___ THE DATA ___
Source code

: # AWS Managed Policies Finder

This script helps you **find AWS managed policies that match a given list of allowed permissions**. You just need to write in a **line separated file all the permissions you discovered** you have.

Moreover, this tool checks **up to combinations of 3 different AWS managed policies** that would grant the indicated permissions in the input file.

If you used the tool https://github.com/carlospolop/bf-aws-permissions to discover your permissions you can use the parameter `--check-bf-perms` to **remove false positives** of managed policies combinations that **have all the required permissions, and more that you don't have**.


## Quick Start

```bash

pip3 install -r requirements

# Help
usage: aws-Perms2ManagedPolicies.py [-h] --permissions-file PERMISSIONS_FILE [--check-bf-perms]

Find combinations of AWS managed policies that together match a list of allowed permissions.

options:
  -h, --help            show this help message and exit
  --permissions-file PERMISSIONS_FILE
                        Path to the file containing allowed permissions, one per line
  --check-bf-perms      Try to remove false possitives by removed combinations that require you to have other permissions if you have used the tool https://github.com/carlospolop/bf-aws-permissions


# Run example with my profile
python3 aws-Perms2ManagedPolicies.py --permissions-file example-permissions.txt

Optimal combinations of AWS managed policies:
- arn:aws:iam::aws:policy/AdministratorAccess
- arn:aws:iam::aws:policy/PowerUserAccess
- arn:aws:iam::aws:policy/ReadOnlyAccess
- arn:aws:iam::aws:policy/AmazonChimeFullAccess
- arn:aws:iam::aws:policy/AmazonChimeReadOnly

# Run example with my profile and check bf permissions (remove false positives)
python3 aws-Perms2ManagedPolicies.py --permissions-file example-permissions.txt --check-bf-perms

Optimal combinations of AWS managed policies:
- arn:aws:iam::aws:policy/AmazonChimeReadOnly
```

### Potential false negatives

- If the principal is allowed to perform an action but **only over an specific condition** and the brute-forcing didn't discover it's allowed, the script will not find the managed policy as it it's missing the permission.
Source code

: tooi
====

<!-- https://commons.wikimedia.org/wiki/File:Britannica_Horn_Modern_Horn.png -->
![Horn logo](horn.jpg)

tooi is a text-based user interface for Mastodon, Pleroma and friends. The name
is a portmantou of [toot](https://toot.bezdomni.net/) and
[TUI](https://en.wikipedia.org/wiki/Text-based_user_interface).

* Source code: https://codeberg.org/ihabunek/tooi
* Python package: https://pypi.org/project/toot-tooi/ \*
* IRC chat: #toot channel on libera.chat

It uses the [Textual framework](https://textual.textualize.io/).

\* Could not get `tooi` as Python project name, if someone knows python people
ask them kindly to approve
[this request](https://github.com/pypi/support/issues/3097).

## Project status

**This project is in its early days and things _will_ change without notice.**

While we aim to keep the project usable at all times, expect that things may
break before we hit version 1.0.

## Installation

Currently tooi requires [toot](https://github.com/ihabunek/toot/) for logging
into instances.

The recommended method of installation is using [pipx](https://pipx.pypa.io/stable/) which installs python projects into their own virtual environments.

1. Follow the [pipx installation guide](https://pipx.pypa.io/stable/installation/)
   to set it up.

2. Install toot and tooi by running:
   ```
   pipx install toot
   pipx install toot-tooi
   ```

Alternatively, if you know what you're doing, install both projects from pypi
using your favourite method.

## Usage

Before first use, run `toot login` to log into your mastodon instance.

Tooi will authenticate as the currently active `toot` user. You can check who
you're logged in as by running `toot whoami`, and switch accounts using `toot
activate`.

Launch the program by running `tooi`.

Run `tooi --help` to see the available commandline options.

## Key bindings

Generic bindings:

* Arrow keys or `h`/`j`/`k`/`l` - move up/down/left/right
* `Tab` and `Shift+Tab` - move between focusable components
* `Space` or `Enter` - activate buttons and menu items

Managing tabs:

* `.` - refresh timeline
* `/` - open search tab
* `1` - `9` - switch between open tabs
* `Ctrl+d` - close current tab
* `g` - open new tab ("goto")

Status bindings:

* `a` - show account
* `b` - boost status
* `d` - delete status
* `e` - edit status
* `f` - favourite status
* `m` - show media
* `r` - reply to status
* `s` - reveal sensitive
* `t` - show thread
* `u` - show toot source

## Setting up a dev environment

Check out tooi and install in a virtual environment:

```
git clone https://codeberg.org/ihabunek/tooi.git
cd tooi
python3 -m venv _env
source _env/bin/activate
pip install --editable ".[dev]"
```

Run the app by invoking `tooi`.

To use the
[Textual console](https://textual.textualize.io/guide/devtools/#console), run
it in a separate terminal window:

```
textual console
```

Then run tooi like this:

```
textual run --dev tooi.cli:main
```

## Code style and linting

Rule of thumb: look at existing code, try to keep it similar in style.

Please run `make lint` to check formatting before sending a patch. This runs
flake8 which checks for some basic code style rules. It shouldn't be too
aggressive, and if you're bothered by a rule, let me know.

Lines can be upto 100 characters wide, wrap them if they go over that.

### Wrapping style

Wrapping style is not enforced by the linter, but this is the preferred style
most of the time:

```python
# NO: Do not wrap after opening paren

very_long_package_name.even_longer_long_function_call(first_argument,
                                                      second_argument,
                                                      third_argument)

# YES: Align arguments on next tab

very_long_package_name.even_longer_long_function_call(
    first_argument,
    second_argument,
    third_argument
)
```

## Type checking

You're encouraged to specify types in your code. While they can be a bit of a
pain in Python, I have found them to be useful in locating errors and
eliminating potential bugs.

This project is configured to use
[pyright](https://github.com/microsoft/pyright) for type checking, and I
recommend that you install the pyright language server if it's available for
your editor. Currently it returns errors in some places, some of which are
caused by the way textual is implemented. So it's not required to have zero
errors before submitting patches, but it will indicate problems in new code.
___
DIRECTIONS FOR THIS TASK:
Please give back exactly the lines of this listing beginning at the line with "most of the" and ending with the line with "caused by the", both included, and nothing else.

EXERCISE OUTPUT:
most of the time:

```python
# NO: Do not wrap after opening paren

very_long_package_name.even_longer_long_function_call(first_argument,
                                                      second_argument,
                                                      third_argument)

# YES: Align arguments on next tab

very_long_package_name.even_longer_long_function_call(
    first_argument,
    second_argument,
    third_argument
)
```

## Type checking

You're encouraged to specify types in your code. While they can be a bit of a
pain in Python, I have found them to be useful in locating errors and
eliminating potential bugs.

This project is configured to use
[pyright](https://github.com/microsoft/pyright) for type checking, and I
recommend that you install the pyright language server if it's available for
your editor. Currently it returns errors in some places, some of which are
caused by the way textual is implemented. So it's not required to have zero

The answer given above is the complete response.